1
votes

I'm new to Ansible. I have the following directory structure for my Ansible playbooks:

$HOME/playbooks
├── project1
├── project2
└── roles

I collect my commonly used roles such as my "nginx" role in the role directory and then I'll reference these roles in my project directories by adding the following line to each project's ansible.cfg file:

# $HOME/playbooks/project1/ansible.cfg
[defaults]
roles_path = $HOME/playbooks/roles

How do you configure your individual Ansible playbook tasks and and common role tasks when a common role task depends on which server the task is being run on? In my case, I have a "webservers.yml" playbook for configuring my web server and a "fileservers.yml" playbook for configuring my file server. My website will run on my web server but my static and media files will be served from a separate file server. I currently include the following task in my nginx role's main/task.yml file:

# $HOME/playbooks/roles/nginx/tasks/main.yml
- name: create nginx config file
  template: src=nginx.conf.j2
            dest=/etc/nginx/sites-available/{{ domain }}.conf
  notify: restart nginx
  become: True
  tags: nginx

The problem is that the nginx config files on each server will be a little different since (I think) the nginx process running on my web server will need to redirect static file requests to the nginx process running on my file server. Should I leave the "create nginx config file" task in my common nginx role and have it copy a minimal template onto each server but then call that task again in my webserver and fileserver playbooks and have each one deploy a server-specific version of the config file (e.g. nginx.webserver.conf.j2 versus nginx.fileserver.conf.j2)? Should I just leave the create config file out of my main role task and just execute it in each playbook? (This approach seems wrong to me) Or is there a more robust way to do this?

Thanks!

2

2 Answers

0
votes

Inventory or group variables as already mentioned by @Petro026 are one option. In your nginx role or in the configuration template you then simply check those variables.

But I think there are better options available in this case, since the roles are explicitly called in the context of the webservers or fileservers playbook. You can simply introduce a role parameter which affects how the role works.

- role: nginx
  mode: direct

Or for the webservers mode: redirect.

Then you can either filter on task level

- some: task
  when: mode == "redirect"

Or handle everything in the template per conditions.

{% if mode == "redirect" %}
# I am a webserver
{% else %}
# I am a fileserver
{% endif %}

Now, the outcome of this is exactly the same thing as if you had used group or host vars, but I think it is much more visible what is happening to someone looking at the playbook, that the nginx role supports different modes and where that info is defined (as a role parameter).

Should I just leave the create config file out of my main role task and just execute it in each playbook? (This approach seems wrong to me) Or is there a more robust way to do this?

This is another option. Indeed, putting the task right in the playbook seems wrong. But what about nested roles? That again gives you a clean solution.

Keep your nginx role as it is and just remove the part that differs between the fileservers and webservers.

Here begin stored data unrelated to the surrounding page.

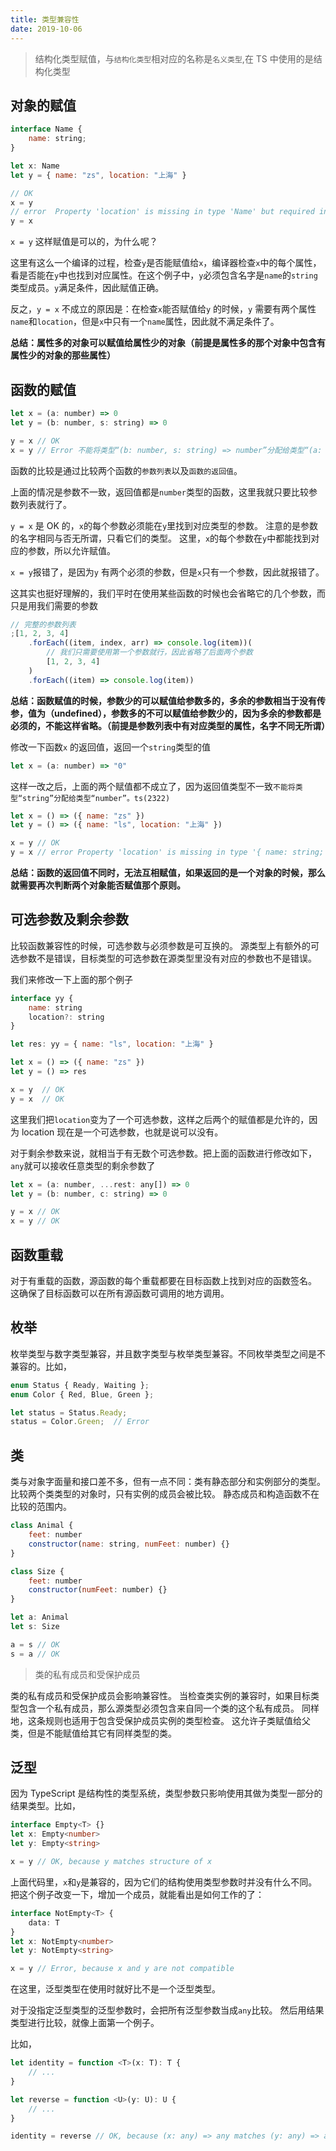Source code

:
 ```yaml
---
title: 类型兼容性
date: 2019-10-06
---
```


> 结构化类型赋值，与`结构化类型`相对应的名称是`名义类型`,在 TS 中使用的是结构化类型

## 对象的赋值

```js
interface Name {
    name: string;
}

let x: Name
let y = { name: "zs", location: "上海" }

// OK
x = y
// error  Property 'location' is missing in type 'Name' but required in type '{ name: string; location: string; }'
y = x
```

`x = y` 这样赋值是可以的，为什么呢？

这里有这么一个编译的过程，检查`y`是否能赋值给`x`，编译器检查`x`中的每个属性，看是否能在`y`中也找到对应属性。在这个例子中，`y`必须包含名字是`name`的`string`类型成员。`y`满足条件，因此赋值正确。

反之，`y = x` 不成立的原因是：在检查`x`能否赋值给`y` 的时候，`y` 需要有两个属性`name`和`location`，但是`x`中只有一个`name`属性，因此就不满足条件了。

**总结：属性多的对象可以赋值给属性少的对象（前提是属性多的那个对象中包含有属性少的对象的那些属性）**

## 函数的赋值

```js
let x = (a: number) => 0
let y = (b: number, s: string) => 0

y = x // OK
x = y // Error 不能将类型“(b: number, s: string) => number”分配给类型“(a: number) => number”。ts(2322)
```

函数的比较是通过比较两个函数的`参数列表`以及`函数的返回值`。

上面的情况是参数不一致，返回值都是`number`类型的函数，这里我就只要比较参数列表就行了。

`y = x` 是 OK 的，`x`的每个参数必须能在`y`里找到对应类型的参数。 注意的是参数的名字相同与否无所谓，只看它们的类型。 这里，`x`的每个参数在`y`中都能找到对应的参数，所以允许赋值。

`x = y`报错了，是因为`y` 有两个必须的参数，但是`x`只有一个参数，因此就报错了。

这其实也挺好理解的，我们平时在使用某些函数的时候也会省略它的几个参数，而只是用我们需要的参数

```js
// 完整的参数列表
;[1, 2, 3, 4]
    .forEach((item, index, arr) => console.log(item))(
        // 我们只需要使用第一个参数就行，因此省略了后面两个参数
        [1, 2, 3, 4]
    )
    .forEach((item) => console.log(item))
```

**总结：函数赋值的时候，参数少的可以赋值给参数多的，多余的参数相当于没有传参，值为（undefined），参数多的不可以赋值给参数少的，因为多余的参数都是必须的，不能这样省略。（前提是参数列表中有对应类型的属性，名字不同无所谓）**

修改一下函数`x` 的返回值，返回一个`string`类型的值

```js
let x = (a: number) => "0"
```

这样一改之后，上面的两个赋值都不成立了，因为返回值类型不一致`不能将类型“string”分配给类型“number”。ts(2322)`

```js
let x = () => ({ name: "zs" })
let y = () => ({ name: "ls", location: "上海" })

x = y // OK
y = x // error Property 'location' is missing in type '{ name: string; }' but required in type '{ name: string; location: string; }'.ts(2322)
```

**总结：函数的返回值不同时，无法互相赋值，如果返回的是一个对象的时候，那么就需要再次判断两个对象能否赋值那个原则。**

## 可选参数及剩余参数

比较函数兼容性的时候，可选参数与必须参数是可互换的。 源类型上有额外的可选参数不是错误，目标类型的可选参数在源类型里没有对应的参数也不是错误。

我们来修改一下上面的那个例子

```js
interface yy {
    name: string
    location?: string
}

let res: yy = { name: "ls", location: "上海" }

let x = () => ({ name: "zs" })
let y = () => res

x = y  // OK
y = x  // OK
```

这里我们把`location`变为了一个可选参数，这样之后两个的赋值都是允许的，因为 location 现在是一个可选参数，也就是说可以没有。

对于剩余参数来说，就相当于有无数个可选参数。把上面的函数进行修改如下，`any`就可以接收任意类型的剩余参数了

```js
let x = (a: number, ...rest: any[]) => 0
let y = (b: number, c: string) => 0

y = x // OK
x = y // OK
```

## 函数重载

对于有重载的函数，源函数的每个重载都要在目标函数上找到对应的函数签名。 这确保了目标函数可以在所有源函数可调用的地方调用。

## 枚举

枚举类型与数字类型兼容，并且数字类型与枚举类型兼容。不同枚举类型之间是不兼容的。比如，

```js
enum Status { Ready, Waiting };
enum Color { Red, Blue, Green };

let status = Status.Ready;
status = Color.Green;  // Error
```

## 类

类与对象字面量和接口差不多，但有一点不同：类有静态部分和实例部分的类型。 比较两个类类型的对象时，只有实例的成员会被比较。 静态成员和构造函数不在比较的范围内。

```js
class Animal {
    feet: number
    constructor(name: string, numFeet: number) {}
}

class Size {
    feet: number
    constructor(numFeet: number) {}
}

let a: Animal
let s: Size

a = s // OK
s = a // OK
```

> 类的私有成员和受保护成员

类的私有成员和受保护成员会影响兼容性。 当检查类实例的兼容时，如果目标类型包含一个私有成员，那么源类型必须包含来自同一个类的这个私有成员。 同样地，这条规则也适用于包含受保护成员实例的类型检查。 这允许子类赋值给父类，但是不能赋值给其它有同样类型的类。

## 泛型

因为 TypeScript 是结构性的类型系统，类型参数只影响使用其做为类型一部分的结果类型。比如，

```ts
interface Empty<T> {}
let x: Empty<number>
let y: Empty<string>

x = y // OK, because y matches structure of x
```

上面代码里，`x`和`y`是兼容的，因为它们的结构使用类型参数时并没有什么不同。 把这个例子改变一下，增加一个成员，就能看出是如何工作的了：

```ts
interface NotEmpty<T> {
    data: T
}
let x: NotEmpty<number>
let y: NotEmpty<string>

x = y // Error, because x and y are not compatible
```

在这里，泛型类型在使用时就好比不是一个泛型类型。

对于没指定泛型类型的泛型参数时，会把所有泛型参数当成`any`比较。 然后用结果类型进行比较，就像上面第一个例子。

比如，

```ts
let identity = function <T>(x: T): T {
    // ...
}

let reverse = function <U>(y: U): U {
    // ...
}

identity = reverse // OK, because (x: any) => any matches (y: any) => any
```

Then you create two new roles. One named nginx_web and one nginx_file. Now in both roles you set a dependency to the common nginx role in <role>/meta/main.yml:

dependencies:
  - role: nginx
    tags: nginx

Now you only need to add the differing pieces into the tasks/main.yml of nginx_web and nginx_file, which looks like it only is that single template task. You even can keep the handler for restarting nginx in your common nginx role and call it from the other roles.

All you have to reference in your playbooks now is either nginx_web or nginx_file. The nginx role automatically is executed as a dependency before the task in nginx_web/file.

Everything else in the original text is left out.